Trump hails ‘righteous cause of American self-government’
President Donald Trump on Tuesday marked the 400th anniversary of American democracy and its gift “of the country we love,” but his celebration of what began as an experiment in selfgovernment was boycotted by black Virginia lawmakers incensed by Trump’s continued disparagement of a veteran black congressman and the majority-black district he represents.
The uplifting rhetoric from Trump marking 400 years of representative government contrasted sharply with his stream of attacks against U.S. Rep. Elijah Cummings, including before and after the event.
Trump said in remarks to Virginia’s General Assembly that the United States has had many achievements in its history, but “none exceeds the triumph that we are here to celebrate today.”
“Self-government in Virginia did not just give us a state we love — in a very true sense it gave us the country we love, the United States of America,” he said.
The General Assembly, considered the oldest continuously operating legislative body in North America, grew out of a gathering that convened in July 1619.
But as Trump addressed state lawmakers in a tent on the lawn of a history museum near the site of the original Jamestown settlement colony, members of Virginia’s legislative black caucus held an emotional ceremony about 60 miles away in Richmond, at the site of a once notorious slave jail, where they took turns condemning the president.
Del. Delores McQuinn, who refused to say Trump’s name and instead called him “the tenant in the White House,” choked back tears as she said his critiques of minority members of Congress were aimed at “every person of color in the United States of America.” She urged the crowd to “reclaim the soul and fabric of this country.”
Trump said as he departed the White House that lawmakers participating in the previously announced boycott were going “against their own people.”
The Republican president claimed African Americans “love the job” he’s doing and are “happy as hell” with his criticisms of Cummings and his majorityblack Baltimore-area district.

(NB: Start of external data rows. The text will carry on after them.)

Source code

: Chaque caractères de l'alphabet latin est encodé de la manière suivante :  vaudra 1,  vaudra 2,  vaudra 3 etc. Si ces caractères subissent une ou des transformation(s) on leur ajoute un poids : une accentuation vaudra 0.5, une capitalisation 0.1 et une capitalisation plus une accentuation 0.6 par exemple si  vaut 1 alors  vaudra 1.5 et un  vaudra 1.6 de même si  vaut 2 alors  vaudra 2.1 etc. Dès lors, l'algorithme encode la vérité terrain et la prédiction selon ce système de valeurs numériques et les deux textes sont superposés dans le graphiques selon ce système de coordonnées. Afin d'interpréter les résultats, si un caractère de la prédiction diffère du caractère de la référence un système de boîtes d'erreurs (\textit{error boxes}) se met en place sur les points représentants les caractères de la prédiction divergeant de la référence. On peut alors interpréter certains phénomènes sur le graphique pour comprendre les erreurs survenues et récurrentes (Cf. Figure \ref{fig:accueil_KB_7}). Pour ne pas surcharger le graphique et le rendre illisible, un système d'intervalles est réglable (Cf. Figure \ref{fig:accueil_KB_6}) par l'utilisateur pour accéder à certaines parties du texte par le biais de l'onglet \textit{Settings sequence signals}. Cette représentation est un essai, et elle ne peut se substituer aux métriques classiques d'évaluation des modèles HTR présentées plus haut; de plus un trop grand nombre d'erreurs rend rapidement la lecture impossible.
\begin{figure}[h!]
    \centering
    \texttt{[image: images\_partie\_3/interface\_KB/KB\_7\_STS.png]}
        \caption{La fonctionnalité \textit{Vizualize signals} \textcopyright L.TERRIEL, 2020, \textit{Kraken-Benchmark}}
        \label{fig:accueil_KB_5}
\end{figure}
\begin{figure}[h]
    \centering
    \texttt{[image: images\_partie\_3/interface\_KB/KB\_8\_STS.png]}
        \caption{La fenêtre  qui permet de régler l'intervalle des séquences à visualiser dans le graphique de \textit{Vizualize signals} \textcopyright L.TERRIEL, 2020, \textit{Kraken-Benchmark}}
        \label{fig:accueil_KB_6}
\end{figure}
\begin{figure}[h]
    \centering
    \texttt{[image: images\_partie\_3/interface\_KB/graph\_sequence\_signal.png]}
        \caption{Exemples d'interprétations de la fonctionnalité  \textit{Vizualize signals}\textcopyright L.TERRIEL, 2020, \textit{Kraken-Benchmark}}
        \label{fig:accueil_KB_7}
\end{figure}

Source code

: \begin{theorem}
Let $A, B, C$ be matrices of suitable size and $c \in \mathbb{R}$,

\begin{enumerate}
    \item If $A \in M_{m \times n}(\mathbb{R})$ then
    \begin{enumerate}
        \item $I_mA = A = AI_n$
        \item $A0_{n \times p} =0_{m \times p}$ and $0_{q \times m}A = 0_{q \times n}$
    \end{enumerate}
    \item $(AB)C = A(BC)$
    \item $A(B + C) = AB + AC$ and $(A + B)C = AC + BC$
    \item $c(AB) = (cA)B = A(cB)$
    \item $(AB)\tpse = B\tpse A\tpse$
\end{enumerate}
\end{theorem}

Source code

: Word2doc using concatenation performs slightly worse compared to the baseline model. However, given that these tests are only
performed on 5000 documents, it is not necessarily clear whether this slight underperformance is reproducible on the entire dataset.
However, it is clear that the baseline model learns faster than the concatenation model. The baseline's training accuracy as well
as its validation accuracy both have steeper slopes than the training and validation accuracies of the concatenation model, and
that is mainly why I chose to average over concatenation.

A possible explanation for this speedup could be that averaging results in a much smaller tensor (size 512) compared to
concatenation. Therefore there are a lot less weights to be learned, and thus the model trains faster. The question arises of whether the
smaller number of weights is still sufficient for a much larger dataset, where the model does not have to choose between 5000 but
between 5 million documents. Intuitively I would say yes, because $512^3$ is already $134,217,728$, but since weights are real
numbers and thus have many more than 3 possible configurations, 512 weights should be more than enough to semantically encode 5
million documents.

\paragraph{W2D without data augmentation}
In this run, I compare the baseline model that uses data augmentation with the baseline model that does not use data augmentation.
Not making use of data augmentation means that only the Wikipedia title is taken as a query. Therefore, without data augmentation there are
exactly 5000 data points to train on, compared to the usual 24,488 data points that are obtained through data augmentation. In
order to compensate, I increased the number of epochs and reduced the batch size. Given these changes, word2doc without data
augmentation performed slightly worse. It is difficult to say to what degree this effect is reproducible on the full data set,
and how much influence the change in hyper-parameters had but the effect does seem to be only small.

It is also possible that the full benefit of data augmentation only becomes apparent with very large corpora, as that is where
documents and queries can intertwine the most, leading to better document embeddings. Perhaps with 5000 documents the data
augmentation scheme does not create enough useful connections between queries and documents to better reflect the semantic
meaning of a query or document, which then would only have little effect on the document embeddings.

The attacks on Cummings closely followed the president’s criticism earlier this month of four progressive Democratic female members of Congress.
The president’s unsubstantiated claim that African Americans are happy with him contradicts polling showing that blacks continue to be overwhelmingly negative in their assessment of his performance. According to Gallup polling, approval of Trump among black Americans has hovered around 1 in 10 over the course of his presidency, with 8% approving in June.
As Trump spoke at Jamestown, where the first enslaved black people arrived in America, a congressional delegation led by House Speaker Nancy Pelosi visited the Door of No Return in Ghana, the departure point for millions of Africans bound for the Americas and sold into slavery.